Prestiti generosi a soggetti considerati da qualsiasi banca inaffidabili. Viaggi studio pagati ai figli dei dirigenti. Speculazioni finanziarie con le quote degli iscritti o straordinari galattici per aumentare gli stipendi di chi scaldava la sedia. Un bancomat per funzionari e travet capitolini, tutto questo è stato l'Ipa, l'istituto di previdenza e assistenza per i dipendenti di Roma Capitale. Una situazione - denunciata dal Messaggero - che ha causato un buco da 51 milioni di euro, un crollo delle iscrizioni e, di riflesso, un tracollo più pericoloso in termini finanziari delle contribuzioni: sono calate del 21 per certo in pochi anni.
I CONTROLLI
I controlli - interni o da parte dell'azionista, il Comune - non ci sono mai stati. Per esempio sull'autorizzazione degli straordinari. Sì, perché alcuni dipendenti dell'Ipa riuscivano in questo modo a intascare di fatto un doppio stipendio. Gli addetti erano inquadrati come personale capitolino in comando, cioè prestati, all'Ipa. Accanto allo stipendio base si facevano pagare un numero incredibile di straordinari: in alcuni casi anche di 180 ore al mese. Ma di straordinario c'era soltanto il modo di giustificare questo plus di lavoro: si è scoperto che c'era il dipendente che si vedeva riconoscere 1.400 euro per aver organizzato la manifestazione «del primo giorno di scuola» o 1.100 per la «festa della befana».
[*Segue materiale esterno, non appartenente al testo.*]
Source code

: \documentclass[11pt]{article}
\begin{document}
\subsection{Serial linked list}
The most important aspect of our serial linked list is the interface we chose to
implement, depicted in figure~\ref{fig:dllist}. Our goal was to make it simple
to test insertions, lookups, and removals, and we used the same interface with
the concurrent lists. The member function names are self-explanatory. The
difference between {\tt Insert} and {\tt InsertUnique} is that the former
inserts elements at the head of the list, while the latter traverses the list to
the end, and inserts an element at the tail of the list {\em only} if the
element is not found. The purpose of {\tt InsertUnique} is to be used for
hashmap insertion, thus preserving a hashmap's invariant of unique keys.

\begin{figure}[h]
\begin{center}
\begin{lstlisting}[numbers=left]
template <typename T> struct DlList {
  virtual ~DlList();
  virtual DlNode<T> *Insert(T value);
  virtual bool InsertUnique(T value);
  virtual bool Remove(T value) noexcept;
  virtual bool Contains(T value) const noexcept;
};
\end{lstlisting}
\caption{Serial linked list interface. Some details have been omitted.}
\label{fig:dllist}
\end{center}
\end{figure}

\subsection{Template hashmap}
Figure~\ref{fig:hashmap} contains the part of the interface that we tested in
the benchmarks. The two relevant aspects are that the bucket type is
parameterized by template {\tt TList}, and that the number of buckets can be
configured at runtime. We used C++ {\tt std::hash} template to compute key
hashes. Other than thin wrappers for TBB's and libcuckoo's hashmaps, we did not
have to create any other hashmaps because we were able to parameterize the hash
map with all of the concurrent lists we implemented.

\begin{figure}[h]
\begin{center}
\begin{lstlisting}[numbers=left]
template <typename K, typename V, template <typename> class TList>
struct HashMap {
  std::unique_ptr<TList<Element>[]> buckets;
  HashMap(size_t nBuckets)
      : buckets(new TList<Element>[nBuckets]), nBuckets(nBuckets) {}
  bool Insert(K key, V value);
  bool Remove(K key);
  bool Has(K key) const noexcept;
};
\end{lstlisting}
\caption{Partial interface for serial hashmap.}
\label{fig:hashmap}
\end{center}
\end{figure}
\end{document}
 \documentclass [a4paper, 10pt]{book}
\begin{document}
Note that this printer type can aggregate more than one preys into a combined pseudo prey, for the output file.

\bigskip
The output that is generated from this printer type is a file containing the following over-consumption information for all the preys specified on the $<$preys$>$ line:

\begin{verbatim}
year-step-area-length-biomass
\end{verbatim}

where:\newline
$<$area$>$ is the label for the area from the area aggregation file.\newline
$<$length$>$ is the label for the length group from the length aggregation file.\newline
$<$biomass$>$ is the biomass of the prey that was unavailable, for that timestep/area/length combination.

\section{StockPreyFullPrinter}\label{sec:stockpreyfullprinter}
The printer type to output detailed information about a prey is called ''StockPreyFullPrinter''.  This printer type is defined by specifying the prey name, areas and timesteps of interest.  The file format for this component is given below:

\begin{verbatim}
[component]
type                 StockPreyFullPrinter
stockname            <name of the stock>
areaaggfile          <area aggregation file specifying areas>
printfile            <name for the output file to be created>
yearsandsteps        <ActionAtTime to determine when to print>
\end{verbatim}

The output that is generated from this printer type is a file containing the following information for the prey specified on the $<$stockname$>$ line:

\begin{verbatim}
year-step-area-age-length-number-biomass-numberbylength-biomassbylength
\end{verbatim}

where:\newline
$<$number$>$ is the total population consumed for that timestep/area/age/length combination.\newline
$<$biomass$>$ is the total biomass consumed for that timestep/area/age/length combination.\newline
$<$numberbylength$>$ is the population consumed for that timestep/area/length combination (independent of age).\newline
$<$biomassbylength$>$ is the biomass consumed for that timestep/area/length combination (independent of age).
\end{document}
Tra i casi più eclatanti c'è il pagamento delle vacanze studio all'estero ai figli dei dirigenti. Pratica vietata dallo statuto dello stesso istituto di previdenza capitolino, che impedisce ai suoi vertici e alle sue prime linee di ottenere benefit di qualsiasi natura. Anche perché i corsi di formazione o quelli di lingue fuori dai confini patrii erano autorizzati soltanto per i figli degli impiegati, con redditi certamente molto più bassi di chi guidava l'ente. Invece in barba alle norme interne e alle più semplici regole di sana e buona gestione, ecco voli aerei e rette in college esclusivi rimborsati in toto e in parte per viaggi in Scozia, Londra, Oxford, Palma di Maiorca, Malaga, Barcellona, Valencia o Malta. Anzi, più che pagati strapagati: soltanto nel 2017 furono impegnati in questa direzione mezzo milione di euro.
Altro capitolo in questa vicenda finito nel mirino della Corte dei Conti riguarda l'allegra gestione dei prestiti ai dipendenti. Intanto tra i dirigenti che si occupavano di autorizzare le pratiche c'era anche un'ex giardiniere comunale, privo di esperienze e competenze finanziarie. In questo marasma non deve sorprendere se siano stati autorizzati mutui a comunali senza alcuna garanzia, morosi o protestati. Di più, sono stati scoperti bonifici ad alcuni addetti senza neppure la necessaria autorizzazione. Inutile dire che molti impieghi non sono stati mai restituiti, qualcuno ha fatto pure perdere le proprie tracce. E parliamo anche di cifre altissime: 50, 70mila o 100mila erogati con leggerezza. Per esempio a una dipendente che non sapeva altrimenti come pagare la vacanza studi al figlio, che voleva formarsi in Australia, o alla netturbina dell'Ama che aveva già acceso un mutuo e se ne è visto autorizzare un altro con una motivazione surreale: merita i soldi perché «l'ex coniuge è detenuto».
Come si è detto, l'Ipa era un bancomat a favore di dirigenti e dipendenti capitolini. E come ogni banca che si rispetti, al suo interno c'è pure chi si è dato alla finanza speculativa, comprando titoli e bond con un alto rischio e scarsissime possibilità di ritorno dell'investimento, invece dei classici titoli di Stato poco remunerativi ma sicuri. Soltanto nel 2017 si sono scoperte perdite per quasi mezzo milione di euro. E in fondo non poteva andare diversamente: tra i manager che decidevano le strategie d'investimento c'era anche un ex dipendente dell'ufficio scuola, laureato in sociologia. Che però amava leggere di finanza.